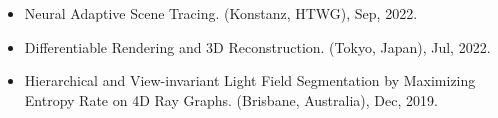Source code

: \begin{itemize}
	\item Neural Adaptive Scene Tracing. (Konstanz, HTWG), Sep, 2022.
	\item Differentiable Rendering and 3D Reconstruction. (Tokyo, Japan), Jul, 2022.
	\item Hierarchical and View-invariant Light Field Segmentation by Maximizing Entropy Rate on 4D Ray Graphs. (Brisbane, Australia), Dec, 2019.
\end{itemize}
...
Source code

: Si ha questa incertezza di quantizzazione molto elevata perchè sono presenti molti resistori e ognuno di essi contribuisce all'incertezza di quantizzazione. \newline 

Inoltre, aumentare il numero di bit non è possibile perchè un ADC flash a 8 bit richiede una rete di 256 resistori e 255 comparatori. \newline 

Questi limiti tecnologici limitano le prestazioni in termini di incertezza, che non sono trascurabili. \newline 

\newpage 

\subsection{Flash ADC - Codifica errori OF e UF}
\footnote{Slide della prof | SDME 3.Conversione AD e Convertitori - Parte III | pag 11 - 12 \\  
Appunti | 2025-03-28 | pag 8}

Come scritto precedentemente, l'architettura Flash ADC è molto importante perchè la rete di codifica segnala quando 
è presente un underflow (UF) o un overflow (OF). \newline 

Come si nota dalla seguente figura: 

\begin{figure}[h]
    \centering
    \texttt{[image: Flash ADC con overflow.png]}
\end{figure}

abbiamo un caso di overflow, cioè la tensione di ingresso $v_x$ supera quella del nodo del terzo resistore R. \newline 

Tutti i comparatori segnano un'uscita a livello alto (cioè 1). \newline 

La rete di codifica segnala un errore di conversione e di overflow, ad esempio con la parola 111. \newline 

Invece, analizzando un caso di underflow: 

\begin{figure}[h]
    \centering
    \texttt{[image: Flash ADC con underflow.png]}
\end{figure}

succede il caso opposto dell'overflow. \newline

Your instructions> Copy each line of the listing above that includes the word "segnala".

Response for this exercise>
Come scritto precedentemente, l'architettura Flash ADC è molto importante perchè la rete di codifica segnala quando 
La rete di codifica segnala un errore di conversione e di overflow, ad esempio con la parola 111. \newline 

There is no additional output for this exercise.